The answer is the set of lines that include "Hollenbach", copied from the data below.

-- Extracted entries --
Segment Open
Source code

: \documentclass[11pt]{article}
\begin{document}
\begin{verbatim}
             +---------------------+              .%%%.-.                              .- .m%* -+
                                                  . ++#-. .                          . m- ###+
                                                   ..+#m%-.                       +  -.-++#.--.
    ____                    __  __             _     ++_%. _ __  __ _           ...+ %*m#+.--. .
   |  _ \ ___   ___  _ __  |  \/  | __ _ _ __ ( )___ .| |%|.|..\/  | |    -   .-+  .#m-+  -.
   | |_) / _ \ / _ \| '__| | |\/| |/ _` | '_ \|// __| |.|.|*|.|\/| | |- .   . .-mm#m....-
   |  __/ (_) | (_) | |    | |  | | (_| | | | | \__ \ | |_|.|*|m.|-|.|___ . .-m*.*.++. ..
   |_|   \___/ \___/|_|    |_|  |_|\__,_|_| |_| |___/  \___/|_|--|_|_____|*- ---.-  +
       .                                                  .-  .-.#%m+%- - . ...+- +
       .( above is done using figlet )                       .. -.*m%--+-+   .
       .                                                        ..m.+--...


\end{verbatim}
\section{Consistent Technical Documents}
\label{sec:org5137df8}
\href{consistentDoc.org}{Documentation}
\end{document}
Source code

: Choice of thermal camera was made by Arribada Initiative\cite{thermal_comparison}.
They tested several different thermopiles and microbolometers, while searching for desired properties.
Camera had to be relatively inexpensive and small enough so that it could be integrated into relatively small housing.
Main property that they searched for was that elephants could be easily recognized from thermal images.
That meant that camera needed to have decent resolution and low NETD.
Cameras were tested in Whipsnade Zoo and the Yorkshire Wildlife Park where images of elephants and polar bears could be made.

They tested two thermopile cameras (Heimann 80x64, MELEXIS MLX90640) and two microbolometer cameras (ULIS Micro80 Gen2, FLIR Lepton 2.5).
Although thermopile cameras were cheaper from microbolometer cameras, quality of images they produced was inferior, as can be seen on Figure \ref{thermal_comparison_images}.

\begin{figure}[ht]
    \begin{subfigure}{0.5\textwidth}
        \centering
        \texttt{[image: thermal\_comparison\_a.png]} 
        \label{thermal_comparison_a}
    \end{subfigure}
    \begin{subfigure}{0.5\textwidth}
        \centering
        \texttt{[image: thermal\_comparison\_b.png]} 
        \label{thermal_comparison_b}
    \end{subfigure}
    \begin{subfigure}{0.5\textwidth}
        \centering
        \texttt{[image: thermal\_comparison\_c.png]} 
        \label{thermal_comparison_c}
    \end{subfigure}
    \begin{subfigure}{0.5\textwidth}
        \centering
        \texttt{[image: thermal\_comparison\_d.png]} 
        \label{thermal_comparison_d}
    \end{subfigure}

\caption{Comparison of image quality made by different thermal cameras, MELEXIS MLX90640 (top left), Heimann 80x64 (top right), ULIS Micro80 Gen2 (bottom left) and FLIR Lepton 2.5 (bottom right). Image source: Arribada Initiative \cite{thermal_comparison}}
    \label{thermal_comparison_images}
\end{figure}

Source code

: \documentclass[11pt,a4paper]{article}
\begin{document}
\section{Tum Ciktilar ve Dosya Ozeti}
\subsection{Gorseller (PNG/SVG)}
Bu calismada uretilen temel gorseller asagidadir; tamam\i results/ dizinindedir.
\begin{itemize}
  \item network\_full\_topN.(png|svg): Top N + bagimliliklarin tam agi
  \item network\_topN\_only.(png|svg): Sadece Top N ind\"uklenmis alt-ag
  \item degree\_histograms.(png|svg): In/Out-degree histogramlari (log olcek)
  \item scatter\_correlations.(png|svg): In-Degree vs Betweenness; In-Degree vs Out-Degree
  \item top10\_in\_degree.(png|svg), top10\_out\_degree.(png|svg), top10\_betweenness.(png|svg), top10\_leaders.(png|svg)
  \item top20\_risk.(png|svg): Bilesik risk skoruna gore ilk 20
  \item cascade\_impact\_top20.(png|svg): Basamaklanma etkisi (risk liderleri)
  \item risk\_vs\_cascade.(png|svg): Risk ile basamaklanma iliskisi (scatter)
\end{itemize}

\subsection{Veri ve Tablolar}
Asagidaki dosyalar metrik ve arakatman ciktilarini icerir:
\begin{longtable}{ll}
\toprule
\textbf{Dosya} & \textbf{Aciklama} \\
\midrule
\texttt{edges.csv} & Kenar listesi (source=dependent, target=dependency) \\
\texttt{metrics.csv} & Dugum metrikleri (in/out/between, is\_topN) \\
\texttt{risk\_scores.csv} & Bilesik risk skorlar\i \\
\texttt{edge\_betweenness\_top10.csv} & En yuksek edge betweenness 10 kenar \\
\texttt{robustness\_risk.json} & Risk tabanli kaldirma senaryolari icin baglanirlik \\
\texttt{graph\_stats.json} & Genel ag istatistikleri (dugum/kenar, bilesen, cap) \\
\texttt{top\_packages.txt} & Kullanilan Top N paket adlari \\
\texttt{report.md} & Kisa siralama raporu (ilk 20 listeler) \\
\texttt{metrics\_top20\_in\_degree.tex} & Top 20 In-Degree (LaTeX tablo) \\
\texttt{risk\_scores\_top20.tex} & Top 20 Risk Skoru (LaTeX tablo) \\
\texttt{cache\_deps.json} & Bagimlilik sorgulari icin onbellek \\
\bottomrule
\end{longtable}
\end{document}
Segment Closed
Segment Open
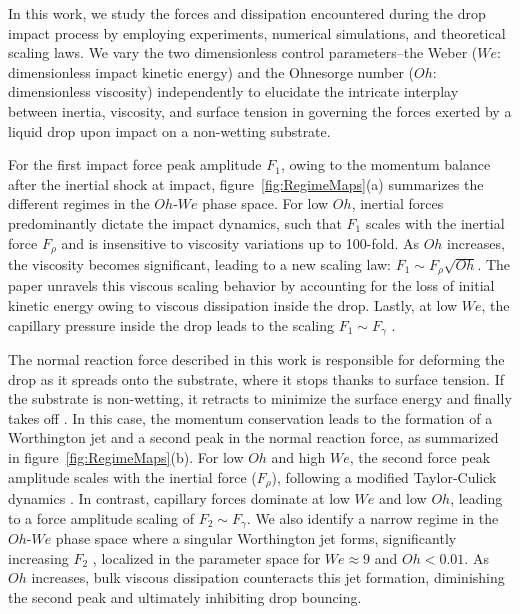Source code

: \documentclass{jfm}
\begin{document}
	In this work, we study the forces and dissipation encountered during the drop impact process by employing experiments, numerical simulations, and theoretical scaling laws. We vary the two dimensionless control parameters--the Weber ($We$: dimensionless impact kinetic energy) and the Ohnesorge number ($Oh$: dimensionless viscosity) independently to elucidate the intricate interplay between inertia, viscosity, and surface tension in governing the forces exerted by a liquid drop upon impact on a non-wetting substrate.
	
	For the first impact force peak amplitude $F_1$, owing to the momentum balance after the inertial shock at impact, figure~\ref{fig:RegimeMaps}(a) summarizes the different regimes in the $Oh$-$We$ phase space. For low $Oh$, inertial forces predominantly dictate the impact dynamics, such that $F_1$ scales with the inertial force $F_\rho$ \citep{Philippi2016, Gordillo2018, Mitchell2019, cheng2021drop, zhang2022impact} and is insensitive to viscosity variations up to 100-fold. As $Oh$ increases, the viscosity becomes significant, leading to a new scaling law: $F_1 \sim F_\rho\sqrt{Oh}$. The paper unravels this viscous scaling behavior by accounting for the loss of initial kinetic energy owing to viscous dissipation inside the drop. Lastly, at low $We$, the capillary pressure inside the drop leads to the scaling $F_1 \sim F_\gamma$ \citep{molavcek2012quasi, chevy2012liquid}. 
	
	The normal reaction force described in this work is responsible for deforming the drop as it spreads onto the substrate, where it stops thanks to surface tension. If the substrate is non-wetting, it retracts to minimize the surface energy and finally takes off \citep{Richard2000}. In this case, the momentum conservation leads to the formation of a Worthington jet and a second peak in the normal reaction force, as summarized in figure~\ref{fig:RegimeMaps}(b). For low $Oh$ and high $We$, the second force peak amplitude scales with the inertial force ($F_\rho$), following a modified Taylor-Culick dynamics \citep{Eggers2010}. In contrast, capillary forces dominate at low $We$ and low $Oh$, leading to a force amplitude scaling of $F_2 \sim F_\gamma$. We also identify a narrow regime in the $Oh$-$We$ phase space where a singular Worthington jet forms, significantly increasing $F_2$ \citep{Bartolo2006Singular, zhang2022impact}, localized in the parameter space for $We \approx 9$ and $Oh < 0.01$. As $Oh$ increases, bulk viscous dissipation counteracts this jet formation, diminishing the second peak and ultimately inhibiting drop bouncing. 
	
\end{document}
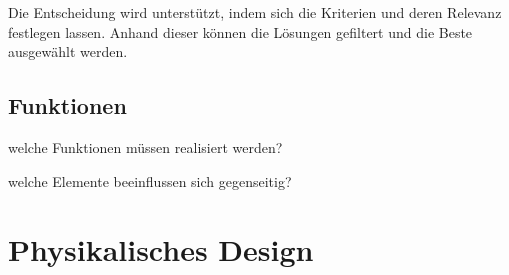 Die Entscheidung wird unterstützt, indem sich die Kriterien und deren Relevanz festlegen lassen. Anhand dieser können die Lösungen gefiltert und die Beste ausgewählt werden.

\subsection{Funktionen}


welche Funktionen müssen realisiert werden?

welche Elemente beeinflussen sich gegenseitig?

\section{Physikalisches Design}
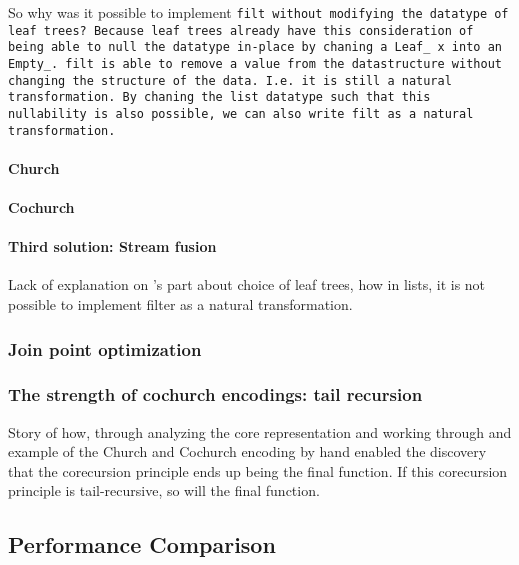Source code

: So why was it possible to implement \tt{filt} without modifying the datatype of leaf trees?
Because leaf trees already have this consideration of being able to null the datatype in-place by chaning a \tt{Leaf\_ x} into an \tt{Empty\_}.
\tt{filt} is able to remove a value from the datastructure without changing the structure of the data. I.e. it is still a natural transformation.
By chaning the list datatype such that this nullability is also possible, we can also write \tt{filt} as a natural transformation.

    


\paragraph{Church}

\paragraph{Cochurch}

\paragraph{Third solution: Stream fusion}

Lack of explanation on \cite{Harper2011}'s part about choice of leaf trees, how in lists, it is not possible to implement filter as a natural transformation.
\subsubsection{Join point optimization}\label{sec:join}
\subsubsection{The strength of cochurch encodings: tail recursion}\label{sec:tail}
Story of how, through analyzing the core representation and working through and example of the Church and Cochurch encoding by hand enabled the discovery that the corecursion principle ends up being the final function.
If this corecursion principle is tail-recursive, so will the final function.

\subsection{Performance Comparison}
Segment Closed
Segment Open
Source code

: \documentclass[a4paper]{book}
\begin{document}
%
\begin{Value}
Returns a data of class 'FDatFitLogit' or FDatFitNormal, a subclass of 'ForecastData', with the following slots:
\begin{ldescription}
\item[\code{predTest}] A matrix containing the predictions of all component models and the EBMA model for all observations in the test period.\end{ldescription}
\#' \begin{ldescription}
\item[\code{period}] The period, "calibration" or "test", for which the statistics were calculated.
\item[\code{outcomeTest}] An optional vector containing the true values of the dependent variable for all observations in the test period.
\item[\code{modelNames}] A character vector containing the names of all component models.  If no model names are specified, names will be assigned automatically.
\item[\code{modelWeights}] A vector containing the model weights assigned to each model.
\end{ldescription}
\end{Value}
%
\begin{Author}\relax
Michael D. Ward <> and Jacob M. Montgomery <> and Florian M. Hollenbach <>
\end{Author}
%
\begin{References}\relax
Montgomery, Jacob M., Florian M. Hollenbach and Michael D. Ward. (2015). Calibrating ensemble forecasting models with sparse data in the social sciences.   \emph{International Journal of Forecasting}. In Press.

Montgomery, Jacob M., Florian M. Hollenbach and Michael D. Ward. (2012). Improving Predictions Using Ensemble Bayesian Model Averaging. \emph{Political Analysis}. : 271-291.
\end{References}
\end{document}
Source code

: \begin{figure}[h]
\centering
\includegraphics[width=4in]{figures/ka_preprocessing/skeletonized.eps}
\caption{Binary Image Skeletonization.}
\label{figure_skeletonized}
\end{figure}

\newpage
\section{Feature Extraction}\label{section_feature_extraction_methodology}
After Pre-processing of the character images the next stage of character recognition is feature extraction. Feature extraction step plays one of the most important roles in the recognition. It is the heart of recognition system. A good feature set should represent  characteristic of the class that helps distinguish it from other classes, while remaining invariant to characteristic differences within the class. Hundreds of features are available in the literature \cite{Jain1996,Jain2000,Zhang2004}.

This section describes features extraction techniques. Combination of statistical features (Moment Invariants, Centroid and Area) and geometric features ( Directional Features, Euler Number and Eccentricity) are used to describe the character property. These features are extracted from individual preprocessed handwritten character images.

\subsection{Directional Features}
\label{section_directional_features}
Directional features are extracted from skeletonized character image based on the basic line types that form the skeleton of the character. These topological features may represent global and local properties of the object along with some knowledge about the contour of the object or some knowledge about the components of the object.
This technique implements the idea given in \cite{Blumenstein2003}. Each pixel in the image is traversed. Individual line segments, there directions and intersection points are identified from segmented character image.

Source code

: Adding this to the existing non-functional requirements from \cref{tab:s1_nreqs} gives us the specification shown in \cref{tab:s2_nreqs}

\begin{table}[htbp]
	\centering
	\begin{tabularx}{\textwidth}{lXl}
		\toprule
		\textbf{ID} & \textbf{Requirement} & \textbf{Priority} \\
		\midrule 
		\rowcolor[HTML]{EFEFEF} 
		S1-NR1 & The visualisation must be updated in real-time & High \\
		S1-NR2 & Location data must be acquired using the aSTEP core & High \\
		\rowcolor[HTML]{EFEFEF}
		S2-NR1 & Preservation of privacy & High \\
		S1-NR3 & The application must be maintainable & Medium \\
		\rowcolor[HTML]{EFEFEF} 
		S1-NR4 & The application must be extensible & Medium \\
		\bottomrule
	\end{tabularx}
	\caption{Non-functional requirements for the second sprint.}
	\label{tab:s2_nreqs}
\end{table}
Segment Closed
-- Answer to the problem --
Michael D. Ward <> and Jacob M. Montgomery <> and Florian M. Hollenbach <>
Montgomery, Jacob M., Florian M. Hollenbach and Michael D. Ward. (2015). Calibrating ensemble forecasting models with sparse data in the social sciences.   \emph{International Journal of Forecasting}. In Press.
Montgomery, Jacob M., Florian M. Hollenbach and Michael D. Ward. (2012). Improving Predictions Using Ensemble Bayesian Model Averaging. \emph{Political Analysis}. : 271-291.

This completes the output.